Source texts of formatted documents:
Segment Open
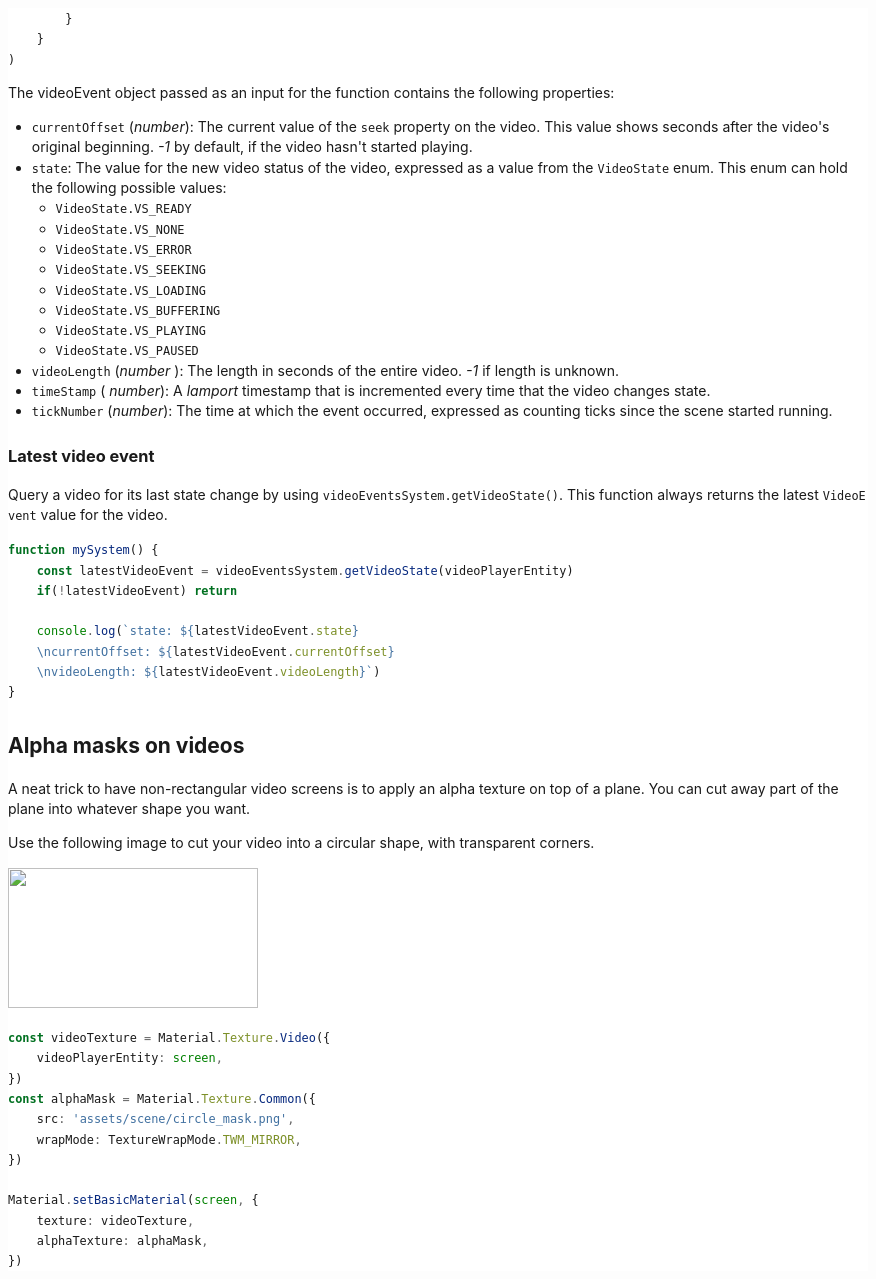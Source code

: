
 ```ts
		}
	}
)
```

The videoEvent object passed as an input for the function contains the following properties:

- `currentOffset` (_number_): The current value of the `seek` property on the video. This value shows seconds after the video's original beginning. _-1_ by default, if the video hasn't started playing.
- `state`: The value for the new video status of the video, expressed as a value from the `VideoState` enum. This enum can hold the following possible values:
  - `VideoState.VS_READY`
  - `VideoState.VS_NONE`
  - `VideoState.VS_ERROR`
  - `VideoState.VS_SEEKING`
  - `VideoState.VS_LOADING`
  - `VideoState.VS_BUFFERING`
  - `VideoState.VS_PLAYING`
  - `VideoState.VS_PAUSED`
- `videoLength` (_number_ ): The length in seconds of the entire video. _-1_ if length is unknown.
- `timeStamp` ( _number_): A _lamport_ timestamp that is incremented every time that the video changes state.
- `tickNumber` (_number_): The time at which the event occurred, expressed as counting ticks since the scene started running.

### Latest video event

Query a video for its last state change by using `videoEventsSystem.getVideoState()`. This function always returns the latest `VideoEvent` value for the video.

```ts
function mySystem() {
    const latestVideoEvent = videoEventsSystem.getVideoState(videoPlayerEntity)
    if(!latestVideoEvent) return
    
    console.log(`state: ${latestVideoEvent.state}
    \ncurrentOffset: ${latestVideoEvent.currentOffset}
    \nvideoLength: ${latestVideoEvent.videoLength}`)
}
```

## Alpha masks on videos

A neat trick to have non-rectangular video screens is to apply an alpha texture on top of a plane. You can cut away part of the plane into whatever shape you want.

Use the following image to cut your video into a circular shape, with transparent corners.

<img src="/images/circle_mask.png" width="250" height="140" />

```ts
const videoTexture = Material.Texture.Video({
	videoPlayerEntity: screen,
})
const alphaMask = Material.Texture.Common({
	src: 'assets/scene/circle_mask.png',
	wrapMode: TextureWrapMode.TWM_MIRROR,
})

Material.setBasicMaterial(screen, {
	texture: videoTexture,
	alphaTexture: alphaMask,
})
```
Segment Closed
### Problem details
Reproduce the entries above exactly, without images.

### Answer section
Source code

:
 ```ts
		}
	}
)
```

The videoEvent object passed as an input for the function contains the following properties:

- `currentOffset` (_number_): The current value of the `seek` property on the video. This value shows seconds after the video's original beginning. _-1_ by default, if the video hasn't started playing.
- `state`: The value for the new video status of the video, expressed as a value from the `VideoState` enum. This enum can hold the following possible values:
  - `VideoState.VS_READY`
  - `VideoState.VS_NONE`
  - `VideoState.VS_ERROR`
  - `VideoState.VS_SEEKING`
  - `VideoState.VS_LOADING`
  - `VideoState.VS_BUFFERING`
  - `VideoState.VS_PLAYING`
  - `VideoState.VS_PAUSED`
- `videoLength` (_number_ ): The length in seconds of the entire video. _-1_ if length is unknown.
- `timeStamp` ( _number_): A _lamport_ timestamp that is incremented every time that the video changes state.
- `tickNumber` (_number_): The time at which the event occurred, expressed as counting ticks since the scene started running.

### Latest video event

Query a video for its last state change by using `videoEventsSystem.getVideoState()`. This function always returns the latest `VideoEvent` value for the video.

```ts
function mySystem() {
    const latestVideoEvent = videoEventsSystem.getVideoState(videoPlayerEntity)
    if(!latestVideoEvent) return
    
    console.log(`state: ${latestVideoEvent.state}
    \ncurrentOffset: ${latestVideoEvent.currentOffset}
    \nvideoLength: ${latestVideoEvent.videoLength}`)
}
```

## Alpha masks on videos

A neat trick to have non-rectangular video screens is to apply an alpha texture on top of a plane. You can cut away part of the plane into whatever shape you want.

Use the following image to cut your video into a circular shape, with transparent corners.

<img src="/images/circle_mask.png" width="250" height="140" />

```ts
const videoTexture = Material.Texture.Video({
	videoPlayerEntity: screen,
})
const alphaMask = Material.Texture.Common({
	src: 'assets/scene/circle_mask.png',
	wrapMode: TextureWrapMode.TWM_MIRROR,
})

Material.setBasicMaterial(screen, {
	texture: videoTexture,
	alphaTexture: alphaMask,
})
```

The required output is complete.